A man who appeared on the BBC's Antiques Roadshow, hoping to hear the value of his Banksy artwork, ended up receiving a rebuke from the show's specialist and Banksy's team.
The unidentified man told specialist Rupert Maas that he found the artwork—featuring Banksy's name and a rat stencilled on a steel plate—on a seaside wall in Brighton, England, around 2004.
"It looked loose" so "[I] went over, pulled it off basically," the man said, per Artnet News. Maas then explained that Banksy issues certificates of authenticity for his works so long as they haven't been removed from the public domain.
The owner of this work said he applied for a certificate but was denied. "I think the message here is that, if you do see a piece of graffiti art like that ... leave it for the public," Maas said, noting the work might've been worth $26,000 with the certificate.
A section about certificates of authenticity on Banksy's website has since been updated to include a link to the Antiques Roadshow segment, which Banksy's team shared on YouTube.
"The Antiques Roadshow sums it up rather well," the site reads.

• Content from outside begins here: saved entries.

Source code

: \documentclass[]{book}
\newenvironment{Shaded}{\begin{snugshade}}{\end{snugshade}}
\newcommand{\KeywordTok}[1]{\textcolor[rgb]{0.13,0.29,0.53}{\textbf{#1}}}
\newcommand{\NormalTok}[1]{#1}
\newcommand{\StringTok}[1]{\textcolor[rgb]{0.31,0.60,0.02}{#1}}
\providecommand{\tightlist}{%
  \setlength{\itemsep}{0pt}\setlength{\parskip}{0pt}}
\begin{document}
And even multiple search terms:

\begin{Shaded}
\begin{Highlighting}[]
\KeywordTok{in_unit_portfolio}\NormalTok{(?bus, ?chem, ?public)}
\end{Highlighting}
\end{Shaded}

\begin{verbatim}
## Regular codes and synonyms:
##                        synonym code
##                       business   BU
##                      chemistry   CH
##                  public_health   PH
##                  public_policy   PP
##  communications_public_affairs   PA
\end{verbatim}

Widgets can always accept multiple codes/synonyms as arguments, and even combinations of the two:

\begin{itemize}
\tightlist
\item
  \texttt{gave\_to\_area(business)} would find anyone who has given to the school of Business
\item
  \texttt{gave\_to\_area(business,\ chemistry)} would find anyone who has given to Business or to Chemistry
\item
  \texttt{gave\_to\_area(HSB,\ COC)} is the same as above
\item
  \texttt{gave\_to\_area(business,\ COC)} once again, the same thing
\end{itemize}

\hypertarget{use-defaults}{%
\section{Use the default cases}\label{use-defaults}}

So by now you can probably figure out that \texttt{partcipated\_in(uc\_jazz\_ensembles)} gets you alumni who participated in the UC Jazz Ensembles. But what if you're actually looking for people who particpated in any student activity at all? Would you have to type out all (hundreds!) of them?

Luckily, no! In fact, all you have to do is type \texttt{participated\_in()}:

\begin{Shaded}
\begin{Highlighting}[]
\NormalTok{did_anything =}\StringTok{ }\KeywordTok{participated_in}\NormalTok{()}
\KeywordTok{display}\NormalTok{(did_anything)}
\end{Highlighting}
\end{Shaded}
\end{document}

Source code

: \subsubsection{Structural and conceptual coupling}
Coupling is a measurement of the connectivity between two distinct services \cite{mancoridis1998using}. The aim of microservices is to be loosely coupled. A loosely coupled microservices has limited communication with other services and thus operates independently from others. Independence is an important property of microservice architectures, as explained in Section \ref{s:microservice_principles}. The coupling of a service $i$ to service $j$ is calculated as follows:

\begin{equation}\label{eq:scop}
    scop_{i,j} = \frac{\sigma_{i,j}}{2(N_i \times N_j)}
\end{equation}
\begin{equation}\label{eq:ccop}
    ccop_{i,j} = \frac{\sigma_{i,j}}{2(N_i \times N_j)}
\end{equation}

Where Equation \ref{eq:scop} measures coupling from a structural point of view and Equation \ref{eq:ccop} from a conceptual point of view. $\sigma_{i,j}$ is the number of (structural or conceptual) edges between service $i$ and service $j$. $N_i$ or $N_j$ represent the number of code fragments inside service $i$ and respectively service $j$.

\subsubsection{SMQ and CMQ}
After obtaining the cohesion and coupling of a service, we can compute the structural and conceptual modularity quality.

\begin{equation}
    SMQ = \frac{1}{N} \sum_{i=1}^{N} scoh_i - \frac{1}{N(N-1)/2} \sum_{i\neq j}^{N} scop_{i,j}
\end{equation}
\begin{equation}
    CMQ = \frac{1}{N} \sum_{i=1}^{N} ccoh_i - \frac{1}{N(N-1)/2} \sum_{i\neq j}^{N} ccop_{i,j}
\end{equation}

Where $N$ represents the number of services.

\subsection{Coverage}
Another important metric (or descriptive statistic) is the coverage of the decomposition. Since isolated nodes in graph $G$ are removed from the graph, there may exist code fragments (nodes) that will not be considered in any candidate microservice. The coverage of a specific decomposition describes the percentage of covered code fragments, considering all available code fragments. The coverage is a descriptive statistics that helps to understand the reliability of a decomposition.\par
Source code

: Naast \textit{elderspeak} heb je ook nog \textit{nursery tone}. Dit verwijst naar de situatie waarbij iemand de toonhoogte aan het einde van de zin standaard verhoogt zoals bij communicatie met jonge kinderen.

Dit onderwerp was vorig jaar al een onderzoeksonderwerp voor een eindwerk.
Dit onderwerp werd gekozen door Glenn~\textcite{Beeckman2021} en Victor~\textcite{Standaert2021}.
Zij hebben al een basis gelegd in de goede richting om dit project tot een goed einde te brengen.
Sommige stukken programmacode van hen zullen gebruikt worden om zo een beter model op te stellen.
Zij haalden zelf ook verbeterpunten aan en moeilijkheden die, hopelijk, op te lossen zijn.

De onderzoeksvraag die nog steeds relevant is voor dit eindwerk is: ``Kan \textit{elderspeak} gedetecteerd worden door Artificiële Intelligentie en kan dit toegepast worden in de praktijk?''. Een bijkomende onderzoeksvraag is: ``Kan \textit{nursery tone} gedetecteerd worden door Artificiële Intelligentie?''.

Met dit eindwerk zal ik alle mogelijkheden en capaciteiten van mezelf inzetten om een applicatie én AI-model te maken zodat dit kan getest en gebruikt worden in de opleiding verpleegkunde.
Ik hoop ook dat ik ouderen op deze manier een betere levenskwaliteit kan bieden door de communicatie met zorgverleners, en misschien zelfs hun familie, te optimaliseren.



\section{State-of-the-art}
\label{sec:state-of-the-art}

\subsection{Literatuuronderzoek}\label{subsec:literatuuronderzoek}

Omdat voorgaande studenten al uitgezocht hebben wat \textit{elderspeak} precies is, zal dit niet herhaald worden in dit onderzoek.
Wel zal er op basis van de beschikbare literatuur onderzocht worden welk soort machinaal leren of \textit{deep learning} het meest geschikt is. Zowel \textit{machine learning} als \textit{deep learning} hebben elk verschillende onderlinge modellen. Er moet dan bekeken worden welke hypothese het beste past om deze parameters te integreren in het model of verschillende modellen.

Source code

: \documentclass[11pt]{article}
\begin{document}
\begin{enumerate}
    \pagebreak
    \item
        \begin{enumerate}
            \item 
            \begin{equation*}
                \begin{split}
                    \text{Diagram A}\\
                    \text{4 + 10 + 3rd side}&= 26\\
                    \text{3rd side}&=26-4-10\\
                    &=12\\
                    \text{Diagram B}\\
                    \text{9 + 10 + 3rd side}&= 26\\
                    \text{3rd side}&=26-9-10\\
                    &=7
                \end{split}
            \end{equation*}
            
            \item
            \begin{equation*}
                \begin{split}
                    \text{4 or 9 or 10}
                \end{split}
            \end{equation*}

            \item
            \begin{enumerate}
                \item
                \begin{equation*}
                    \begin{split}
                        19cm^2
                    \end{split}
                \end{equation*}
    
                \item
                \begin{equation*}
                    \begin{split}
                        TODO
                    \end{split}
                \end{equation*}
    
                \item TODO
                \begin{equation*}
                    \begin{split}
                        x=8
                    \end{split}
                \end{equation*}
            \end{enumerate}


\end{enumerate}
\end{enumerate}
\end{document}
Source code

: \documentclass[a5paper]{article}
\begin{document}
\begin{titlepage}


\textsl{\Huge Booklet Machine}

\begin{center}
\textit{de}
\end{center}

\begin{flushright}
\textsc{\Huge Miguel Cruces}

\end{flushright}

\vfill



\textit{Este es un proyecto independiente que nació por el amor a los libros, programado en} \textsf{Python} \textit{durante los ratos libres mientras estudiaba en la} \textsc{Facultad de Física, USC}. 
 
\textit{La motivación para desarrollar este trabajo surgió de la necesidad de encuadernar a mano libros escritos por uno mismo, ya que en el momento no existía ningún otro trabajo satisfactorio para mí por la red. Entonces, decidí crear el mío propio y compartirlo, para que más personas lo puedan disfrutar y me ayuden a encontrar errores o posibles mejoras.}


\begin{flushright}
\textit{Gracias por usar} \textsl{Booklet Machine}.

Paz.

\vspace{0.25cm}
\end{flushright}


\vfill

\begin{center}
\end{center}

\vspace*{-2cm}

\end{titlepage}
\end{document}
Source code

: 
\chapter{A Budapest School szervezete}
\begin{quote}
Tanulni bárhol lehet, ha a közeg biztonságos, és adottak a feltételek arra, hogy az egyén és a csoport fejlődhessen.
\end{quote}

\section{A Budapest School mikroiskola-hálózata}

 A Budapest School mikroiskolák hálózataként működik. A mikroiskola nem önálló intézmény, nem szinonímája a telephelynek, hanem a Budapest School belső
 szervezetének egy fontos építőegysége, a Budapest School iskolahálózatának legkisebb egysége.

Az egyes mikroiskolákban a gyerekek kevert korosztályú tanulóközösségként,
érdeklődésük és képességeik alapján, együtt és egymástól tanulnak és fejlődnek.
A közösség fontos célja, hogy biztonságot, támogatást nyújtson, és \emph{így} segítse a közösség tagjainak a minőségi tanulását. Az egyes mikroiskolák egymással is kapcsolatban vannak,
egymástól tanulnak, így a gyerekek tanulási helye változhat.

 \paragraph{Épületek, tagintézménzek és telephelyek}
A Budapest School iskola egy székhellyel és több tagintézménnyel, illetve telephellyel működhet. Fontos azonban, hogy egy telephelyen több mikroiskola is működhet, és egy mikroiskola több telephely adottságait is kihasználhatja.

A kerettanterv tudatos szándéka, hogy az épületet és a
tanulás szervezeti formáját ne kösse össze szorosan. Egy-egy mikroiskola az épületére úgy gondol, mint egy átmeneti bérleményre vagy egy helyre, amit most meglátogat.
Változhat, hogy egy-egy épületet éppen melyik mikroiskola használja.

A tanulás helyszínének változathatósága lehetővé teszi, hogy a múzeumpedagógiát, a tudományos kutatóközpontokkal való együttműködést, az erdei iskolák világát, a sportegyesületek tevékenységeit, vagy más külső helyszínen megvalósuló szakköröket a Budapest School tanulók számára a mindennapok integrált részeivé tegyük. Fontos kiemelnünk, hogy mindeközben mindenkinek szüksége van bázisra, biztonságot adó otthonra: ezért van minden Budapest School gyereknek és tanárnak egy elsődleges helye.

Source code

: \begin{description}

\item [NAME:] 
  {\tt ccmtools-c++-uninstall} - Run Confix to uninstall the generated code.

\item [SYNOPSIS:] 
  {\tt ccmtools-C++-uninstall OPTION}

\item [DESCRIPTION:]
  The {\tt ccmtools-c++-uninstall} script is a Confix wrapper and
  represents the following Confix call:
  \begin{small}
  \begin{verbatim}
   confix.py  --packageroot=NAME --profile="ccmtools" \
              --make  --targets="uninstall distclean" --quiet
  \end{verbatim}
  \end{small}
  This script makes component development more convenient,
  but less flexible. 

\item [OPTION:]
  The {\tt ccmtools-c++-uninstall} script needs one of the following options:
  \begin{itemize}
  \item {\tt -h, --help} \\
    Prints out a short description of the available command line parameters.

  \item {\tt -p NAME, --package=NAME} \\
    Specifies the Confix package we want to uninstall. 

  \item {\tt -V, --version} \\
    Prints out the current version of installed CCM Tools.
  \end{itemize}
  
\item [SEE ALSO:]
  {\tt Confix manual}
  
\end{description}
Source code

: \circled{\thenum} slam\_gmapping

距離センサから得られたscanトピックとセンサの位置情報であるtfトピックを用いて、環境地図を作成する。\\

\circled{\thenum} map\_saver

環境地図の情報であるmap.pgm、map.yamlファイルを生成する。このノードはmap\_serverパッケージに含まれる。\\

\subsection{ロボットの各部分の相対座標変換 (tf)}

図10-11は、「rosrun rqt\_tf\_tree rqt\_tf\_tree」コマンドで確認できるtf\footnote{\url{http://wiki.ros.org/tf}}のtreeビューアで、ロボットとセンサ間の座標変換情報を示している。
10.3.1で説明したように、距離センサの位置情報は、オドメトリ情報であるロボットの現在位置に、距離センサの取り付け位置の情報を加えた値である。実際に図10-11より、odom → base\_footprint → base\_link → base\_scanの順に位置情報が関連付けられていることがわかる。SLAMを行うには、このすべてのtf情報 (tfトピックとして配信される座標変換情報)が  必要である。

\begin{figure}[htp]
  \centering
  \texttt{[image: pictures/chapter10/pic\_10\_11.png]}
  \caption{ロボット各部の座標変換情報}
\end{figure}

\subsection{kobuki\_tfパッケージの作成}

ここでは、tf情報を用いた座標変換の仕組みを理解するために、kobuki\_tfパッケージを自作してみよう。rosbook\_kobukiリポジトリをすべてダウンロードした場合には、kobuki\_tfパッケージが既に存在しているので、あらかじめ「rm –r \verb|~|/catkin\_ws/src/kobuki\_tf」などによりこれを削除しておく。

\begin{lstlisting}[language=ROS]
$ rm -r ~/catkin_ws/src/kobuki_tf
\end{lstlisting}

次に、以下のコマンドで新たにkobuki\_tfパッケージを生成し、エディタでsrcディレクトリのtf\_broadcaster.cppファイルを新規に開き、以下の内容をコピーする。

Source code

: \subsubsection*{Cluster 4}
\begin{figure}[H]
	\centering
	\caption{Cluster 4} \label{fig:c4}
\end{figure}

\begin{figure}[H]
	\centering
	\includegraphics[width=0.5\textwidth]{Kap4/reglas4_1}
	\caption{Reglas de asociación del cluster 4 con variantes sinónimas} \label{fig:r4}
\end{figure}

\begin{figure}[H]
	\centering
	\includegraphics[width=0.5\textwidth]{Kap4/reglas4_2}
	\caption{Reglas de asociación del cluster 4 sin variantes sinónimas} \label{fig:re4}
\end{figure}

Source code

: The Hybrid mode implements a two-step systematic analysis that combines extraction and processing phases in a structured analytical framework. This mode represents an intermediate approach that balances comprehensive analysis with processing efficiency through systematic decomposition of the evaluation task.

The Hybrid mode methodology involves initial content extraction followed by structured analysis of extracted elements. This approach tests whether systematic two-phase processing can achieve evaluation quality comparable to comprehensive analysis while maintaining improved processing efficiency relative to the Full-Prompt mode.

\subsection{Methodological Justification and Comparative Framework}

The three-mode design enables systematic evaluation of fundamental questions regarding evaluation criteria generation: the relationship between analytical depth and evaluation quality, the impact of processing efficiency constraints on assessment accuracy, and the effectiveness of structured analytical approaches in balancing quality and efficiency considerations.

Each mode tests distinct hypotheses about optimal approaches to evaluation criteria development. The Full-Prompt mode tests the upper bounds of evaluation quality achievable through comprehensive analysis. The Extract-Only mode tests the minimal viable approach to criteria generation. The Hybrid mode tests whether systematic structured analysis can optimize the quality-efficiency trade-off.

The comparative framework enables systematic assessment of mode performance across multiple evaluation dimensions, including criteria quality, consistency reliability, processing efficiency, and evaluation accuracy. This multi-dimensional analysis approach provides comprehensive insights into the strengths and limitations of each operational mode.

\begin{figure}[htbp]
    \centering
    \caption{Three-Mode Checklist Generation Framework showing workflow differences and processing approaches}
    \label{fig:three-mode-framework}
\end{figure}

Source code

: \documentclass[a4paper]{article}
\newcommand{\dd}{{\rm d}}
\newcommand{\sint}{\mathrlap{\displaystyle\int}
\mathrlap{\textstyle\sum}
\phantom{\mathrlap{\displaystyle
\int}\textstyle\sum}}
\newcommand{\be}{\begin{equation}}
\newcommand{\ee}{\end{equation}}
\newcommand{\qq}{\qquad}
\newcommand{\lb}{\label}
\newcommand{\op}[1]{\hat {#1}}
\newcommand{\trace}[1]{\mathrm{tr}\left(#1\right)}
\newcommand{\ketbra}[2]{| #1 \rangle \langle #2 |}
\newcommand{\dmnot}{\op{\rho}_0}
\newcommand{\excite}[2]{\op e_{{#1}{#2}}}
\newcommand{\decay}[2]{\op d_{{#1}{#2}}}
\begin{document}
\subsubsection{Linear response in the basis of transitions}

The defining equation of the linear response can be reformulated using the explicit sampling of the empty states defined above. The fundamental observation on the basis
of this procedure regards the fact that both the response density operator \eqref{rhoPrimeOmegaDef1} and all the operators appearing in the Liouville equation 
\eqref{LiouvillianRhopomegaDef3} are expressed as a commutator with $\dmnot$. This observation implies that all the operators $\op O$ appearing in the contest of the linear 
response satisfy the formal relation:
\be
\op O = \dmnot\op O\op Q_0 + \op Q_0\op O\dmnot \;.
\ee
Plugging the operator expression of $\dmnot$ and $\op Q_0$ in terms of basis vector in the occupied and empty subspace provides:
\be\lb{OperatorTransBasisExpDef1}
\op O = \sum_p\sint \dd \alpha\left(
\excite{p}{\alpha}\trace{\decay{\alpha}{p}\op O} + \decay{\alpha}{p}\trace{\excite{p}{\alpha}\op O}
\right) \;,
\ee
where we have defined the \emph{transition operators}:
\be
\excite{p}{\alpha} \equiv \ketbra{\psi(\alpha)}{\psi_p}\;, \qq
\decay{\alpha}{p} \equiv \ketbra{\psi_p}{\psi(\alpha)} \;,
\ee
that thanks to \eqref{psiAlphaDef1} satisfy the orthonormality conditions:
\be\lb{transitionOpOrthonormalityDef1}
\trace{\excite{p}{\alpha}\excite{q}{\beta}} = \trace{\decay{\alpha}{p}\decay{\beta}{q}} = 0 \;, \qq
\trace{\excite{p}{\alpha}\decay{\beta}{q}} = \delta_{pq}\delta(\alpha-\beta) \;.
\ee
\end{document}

Artnet notes social media users "roasted the owner like a butternut squash," though some have suggested the man was actually hired by the secretive artist, who directed a 2011 documentary about activist pranks called The Antics Roadshow.
Meanwhile, a Banksy work created around the same time as the metal plate sold for $9.8 million at a Sotheby's auction on Wednesday. "Show me the Monet," a 2005 take on Monet's "Bridge over a Pond of Water Lilies," showing shopping carts and a traffic cone submerged in the famous pond, is now the second-most expensive work by Banksy, reports CNN.